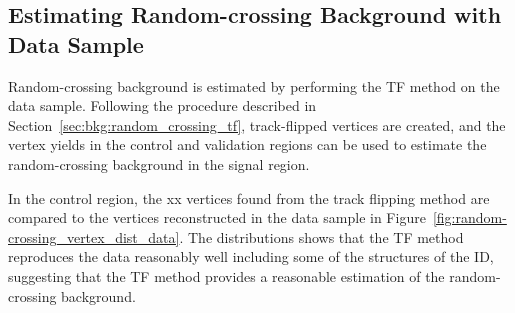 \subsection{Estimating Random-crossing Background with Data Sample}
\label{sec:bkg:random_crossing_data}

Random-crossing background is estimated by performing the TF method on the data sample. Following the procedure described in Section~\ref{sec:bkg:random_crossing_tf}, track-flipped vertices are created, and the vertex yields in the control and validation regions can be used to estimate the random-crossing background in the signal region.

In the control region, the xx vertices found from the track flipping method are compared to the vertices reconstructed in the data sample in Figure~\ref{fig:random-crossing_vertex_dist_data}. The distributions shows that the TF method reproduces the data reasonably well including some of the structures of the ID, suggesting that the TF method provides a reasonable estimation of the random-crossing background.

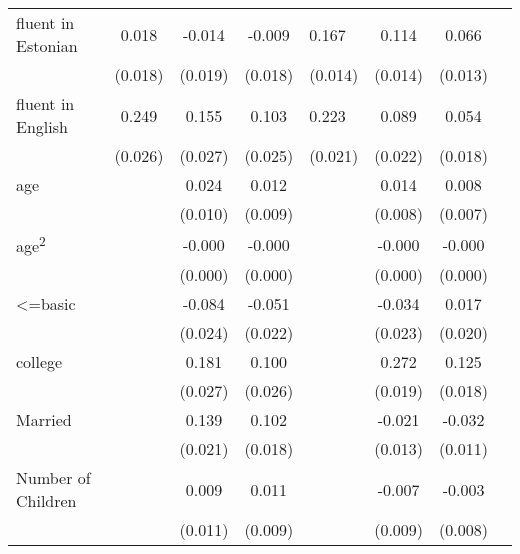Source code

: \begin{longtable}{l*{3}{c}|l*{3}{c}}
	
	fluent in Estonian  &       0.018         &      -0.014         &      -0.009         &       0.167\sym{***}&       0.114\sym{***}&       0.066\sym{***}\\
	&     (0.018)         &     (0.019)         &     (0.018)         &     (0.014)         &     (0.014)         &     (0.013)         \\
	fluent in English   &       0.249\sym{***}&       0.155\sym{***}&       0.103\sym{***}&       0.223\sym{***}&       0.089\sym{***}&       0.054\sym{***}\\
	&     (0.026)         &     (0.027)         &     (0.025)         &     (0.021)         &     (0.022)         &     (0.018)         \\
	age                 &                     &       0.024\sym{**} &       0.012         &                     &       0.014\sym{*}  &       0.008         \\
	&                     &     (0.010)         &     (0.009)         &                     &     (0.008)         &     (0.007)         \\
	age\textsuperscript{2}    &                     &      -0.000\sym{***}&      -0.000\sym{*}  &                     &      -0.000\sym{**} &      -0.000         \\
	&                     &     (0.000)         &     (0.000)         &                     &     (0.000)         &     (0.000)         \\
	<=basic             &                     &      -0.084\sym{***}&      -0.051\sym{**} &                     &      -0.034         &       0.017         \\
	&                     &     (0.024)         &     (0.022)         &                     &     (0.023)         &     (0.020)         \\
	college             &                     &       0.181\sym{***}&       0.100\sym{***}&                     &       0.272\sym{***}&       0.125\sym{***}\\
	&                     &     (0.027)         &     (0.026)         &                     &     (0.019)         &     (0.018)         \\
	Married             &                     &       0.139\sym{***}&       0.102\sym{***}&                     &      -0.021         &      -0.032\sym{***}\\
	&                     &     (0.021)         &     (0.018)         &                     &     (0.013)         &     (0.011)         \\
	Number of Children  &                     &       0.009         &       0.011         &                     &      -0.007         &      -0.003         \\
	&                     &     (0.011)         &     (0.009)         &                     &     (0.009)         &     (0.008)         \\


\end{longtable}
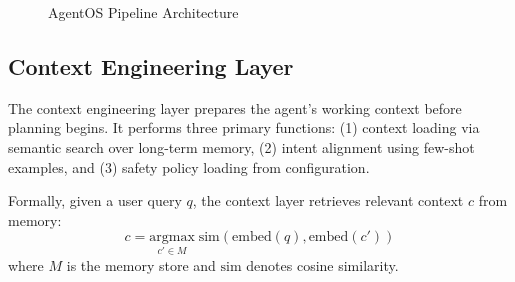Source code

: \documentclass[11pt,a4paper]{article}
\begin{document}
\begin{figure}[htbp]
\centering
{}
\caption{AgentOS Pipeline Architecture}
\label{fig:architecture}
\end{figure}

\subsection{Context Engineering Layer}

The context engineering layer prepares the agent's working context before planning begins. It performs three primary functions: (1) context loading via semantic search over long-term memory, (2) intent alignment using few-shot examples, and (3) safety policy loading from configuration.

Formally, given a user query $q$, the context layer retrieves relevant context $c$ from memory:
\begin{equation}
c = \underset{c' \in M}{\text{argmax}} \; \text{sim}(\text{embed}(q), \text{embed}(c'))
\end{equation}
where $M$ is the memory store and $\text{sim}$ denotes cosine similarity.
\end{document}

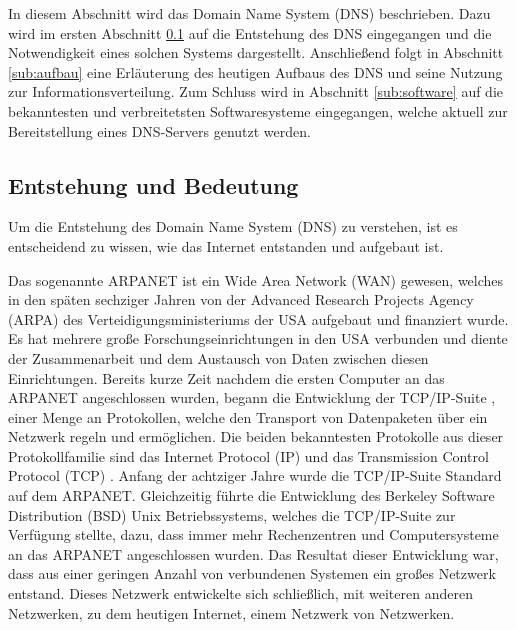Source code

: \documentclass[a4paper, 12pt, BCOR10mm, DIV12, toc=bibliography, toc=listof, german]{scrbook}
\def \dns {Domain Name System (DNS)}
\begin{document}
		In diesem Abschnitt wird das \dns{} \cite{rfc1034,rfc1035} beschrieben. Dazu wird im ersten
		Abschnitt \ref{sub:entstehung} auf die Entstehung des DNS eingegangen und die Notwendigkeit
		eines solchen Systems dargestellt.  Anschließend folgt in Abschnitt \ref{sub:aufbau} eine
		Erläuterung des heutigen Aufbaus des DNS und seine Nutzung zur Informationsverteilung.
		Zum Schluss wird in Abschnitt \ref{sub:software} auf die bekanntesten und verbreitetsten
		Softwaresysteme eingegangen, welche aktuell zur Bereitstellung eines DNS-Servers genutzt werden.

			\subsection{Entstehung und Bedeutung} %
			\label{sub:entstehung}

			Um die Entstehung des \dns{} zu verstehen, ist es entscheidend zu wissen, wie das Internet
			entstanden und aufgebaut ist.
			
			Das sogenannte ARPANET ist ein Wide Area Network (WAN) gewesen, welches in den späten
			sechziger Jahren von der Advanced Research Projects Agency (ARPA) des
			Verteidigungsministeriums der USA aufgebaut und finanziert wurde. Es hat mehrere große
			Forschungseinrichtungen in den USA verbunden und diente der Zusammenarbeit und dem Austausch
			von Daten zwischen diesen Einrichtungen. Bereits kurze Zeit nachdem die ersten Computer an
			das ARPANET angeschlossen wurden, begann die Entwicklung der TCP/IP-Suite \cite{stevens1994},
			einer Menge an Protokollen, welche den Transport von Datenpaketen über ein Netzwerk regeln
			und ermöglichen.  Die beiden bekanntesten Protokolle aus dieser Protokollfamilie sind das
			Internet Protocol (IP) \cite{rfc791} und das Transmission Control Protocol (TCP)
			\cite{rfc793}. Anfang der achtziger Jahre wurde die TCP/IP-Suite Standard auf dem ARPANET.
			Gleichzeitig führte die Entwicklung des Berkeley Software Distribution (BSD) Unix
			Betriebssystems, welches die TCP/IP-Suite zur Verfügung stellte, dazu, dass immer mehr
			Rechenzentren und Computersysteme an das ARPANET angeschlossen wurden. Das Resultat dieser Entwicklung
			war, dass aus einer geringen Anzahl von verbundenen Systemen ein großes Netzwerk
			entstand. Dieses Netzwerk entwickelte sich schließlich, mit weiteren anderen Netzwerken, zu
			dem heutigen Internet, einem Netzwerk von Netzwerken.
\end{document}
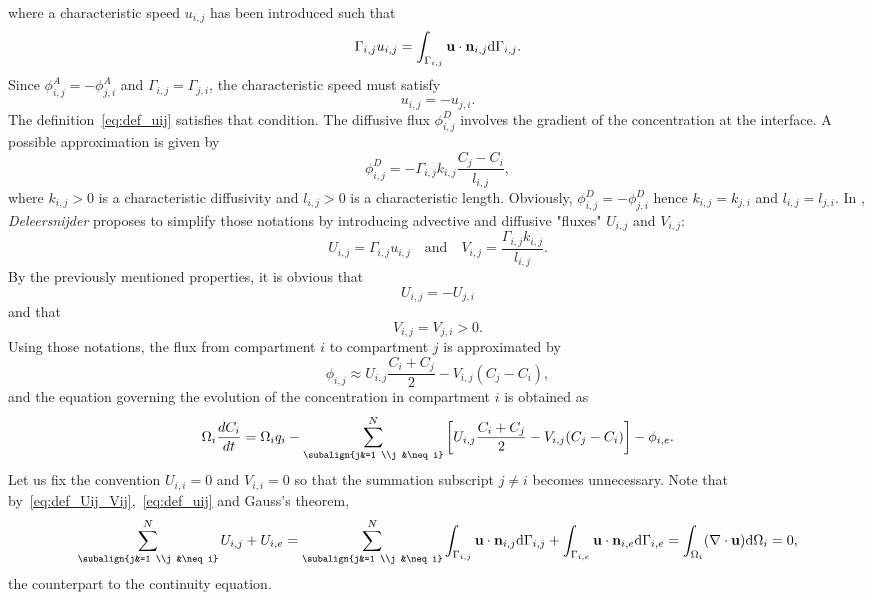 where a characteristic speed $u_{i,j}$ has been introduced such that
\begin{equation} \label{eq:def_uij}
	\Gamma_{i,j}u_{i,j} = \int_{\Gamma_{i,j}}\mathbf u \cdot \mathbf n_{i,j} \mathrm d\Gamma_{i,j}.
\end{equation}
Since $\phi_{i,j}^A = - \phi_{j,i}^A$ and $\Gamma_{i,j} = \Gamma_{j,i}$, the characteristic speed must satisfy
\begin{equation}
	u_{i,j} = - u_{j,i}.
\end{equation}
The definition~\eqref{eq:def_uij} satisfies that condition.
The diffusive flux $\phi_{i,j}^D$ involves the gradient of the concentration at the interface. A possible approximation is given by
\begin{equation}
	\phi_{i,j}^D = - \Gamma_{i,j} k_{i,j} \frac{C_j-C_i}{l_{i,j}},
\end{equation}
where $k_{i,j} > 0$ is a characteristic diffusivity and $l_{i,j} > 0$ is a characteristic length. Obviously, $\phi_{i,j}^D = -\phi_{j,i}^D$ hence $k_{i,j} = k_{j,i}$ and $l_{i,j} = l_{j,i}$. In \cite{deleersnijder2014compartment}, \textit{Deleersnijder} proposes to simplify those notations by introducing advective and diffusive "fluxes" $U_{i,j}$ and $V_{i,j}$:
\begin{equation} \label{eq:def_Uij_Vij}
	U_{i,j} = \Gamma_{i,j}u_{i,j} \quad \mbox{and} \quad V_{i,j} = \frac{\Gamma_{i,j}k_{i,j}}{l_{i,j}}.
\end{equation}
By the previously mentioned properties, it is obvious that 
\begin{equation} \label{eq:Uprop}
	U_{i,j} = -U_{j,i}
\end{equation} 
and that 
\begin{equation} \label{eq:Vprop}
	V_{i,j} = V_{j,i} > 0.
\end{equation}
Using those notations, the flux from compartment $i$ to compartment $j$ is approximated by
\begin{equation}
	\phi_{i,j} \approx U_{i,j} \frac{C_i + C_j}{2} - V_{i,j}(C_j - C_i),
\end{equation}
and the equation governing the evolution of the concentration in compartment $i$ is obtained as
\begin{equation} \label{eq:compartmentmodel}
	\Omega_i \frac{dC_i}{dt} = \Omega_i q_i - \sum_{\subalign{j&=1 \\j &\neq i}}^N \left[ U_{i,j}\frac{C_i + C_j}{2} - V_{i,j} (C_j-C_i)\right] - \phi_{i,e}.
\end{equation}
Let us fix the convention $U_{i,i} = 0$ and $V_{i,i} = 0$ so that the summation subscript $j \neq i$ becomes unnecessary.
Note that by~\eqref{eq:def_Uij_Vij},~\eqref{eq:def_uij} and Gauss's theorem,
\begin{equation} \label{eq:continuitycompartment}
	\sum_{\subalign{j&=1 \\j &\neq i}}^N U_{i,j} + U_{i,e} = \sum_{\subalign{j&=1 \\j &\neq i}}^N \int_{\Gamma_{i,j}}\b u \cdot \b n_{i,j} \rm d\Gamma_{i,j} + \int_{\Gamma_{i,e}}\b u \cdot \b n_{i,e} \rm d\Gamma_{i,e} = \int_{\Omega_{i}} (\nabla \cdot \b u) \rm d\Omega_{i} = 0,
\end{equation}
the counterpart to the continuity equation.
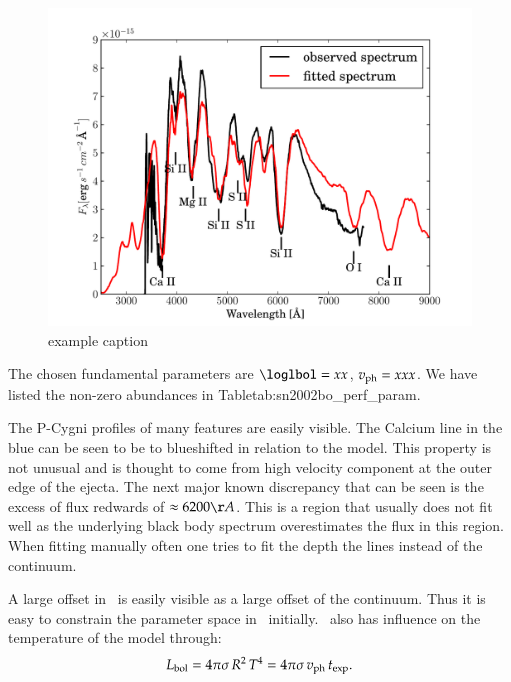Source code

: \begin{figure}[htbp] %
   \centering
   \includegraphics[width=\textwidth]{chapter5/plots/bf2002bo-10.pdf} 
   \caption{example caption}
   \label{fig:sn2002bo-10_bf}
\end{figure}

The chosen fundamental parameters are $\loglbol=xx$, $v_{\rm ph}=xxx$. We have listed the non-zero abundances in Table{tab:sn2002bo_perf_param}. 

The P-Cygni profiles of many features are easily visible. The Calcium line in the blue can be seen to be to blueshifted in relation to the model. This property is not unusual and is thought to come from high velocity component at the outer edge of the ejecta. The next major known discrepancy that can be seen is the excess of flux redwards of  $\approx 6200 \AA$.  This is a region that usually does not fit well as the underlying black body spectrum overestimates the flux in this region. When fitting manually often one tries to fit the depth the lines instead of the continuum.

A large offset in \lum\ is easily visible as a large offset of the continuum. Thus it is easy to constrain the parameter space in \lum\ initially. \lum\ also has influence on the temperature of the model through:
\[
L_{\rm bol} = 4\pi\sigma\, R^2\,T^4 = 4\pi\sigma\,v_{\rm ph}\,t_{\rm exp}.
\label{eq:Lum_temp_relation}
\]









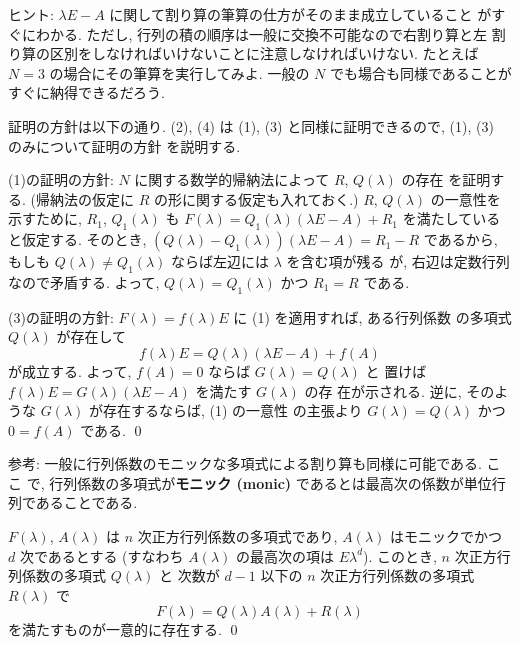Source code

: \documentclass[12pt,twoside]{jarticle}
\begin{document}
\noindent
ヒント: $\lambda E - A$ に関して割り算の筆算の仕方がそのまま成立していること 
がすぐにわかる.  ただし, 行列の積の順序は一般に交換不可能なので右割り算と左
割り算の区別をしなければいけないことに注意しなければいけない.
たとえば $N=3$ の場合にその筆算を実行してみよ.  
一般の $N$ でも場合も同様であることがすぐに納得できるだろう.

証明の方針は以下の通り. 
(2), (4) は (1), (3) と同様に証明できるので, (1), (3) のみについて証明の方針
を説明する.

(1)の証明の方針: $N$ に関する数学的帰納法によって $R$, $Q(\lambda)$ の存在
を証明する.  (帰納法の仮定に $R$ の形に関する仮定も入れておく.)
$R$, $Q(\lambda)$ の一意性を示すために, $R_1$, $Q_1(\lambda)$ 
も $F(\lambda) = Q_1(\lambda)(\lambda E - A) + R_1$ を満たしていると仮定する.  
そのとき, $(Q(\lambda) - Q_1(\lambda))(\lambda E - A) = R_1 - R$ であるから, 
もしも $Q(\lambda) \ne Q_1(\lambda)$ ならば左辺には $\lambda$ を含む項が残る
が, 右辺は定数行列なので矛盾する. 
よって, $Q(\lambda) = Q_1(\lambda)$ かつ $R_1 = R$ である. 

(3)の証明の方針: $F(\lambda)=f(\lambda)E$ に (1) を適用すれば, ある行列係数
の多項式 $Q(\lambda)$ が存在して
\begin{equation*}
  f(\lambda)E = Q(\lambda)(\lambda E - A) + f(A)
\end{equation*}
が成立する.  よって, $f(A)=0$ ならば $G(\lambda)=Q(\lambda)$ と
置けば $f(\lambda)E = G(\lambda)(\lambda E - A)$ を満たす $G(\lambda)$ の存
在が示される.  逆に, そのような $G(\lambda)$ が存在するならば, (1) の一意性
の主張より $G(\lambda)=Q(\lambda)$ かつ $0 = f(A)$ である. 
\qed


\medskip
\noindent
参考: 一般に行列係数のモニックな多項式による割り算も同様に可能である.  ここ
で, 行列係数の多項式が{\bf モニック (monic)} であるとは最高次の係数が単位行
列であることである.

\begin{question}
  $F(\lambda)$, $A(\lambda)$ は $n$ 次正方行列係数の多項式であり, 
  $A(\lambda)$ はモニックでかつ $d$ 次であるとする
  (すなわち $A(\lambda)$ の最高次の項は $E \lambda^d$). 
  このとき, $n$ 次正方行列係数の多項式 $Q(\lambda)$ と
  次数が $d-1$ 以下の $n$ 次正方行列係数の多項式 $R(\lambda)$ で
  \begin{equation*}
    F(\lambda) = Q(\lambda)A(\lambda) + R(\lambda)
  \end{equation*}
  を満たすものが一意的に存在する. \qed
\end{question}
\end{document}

◇ ◇ ◇

Write out the lines above from the one containing "次数が $d-1$ 以下の" through the last, exactly as they are.

  次数が $d-1$ 以下の $n$ 次正方行列係数の多項式 $R(\lambda)$ で
  \begin{equation*}
    F(\lambda) = Q(\lambda)A(\lambda) + R(\lambda)
  \end{equation*}
  を満たすものが一意的に存在する. \qed
\end{question}
\end{document}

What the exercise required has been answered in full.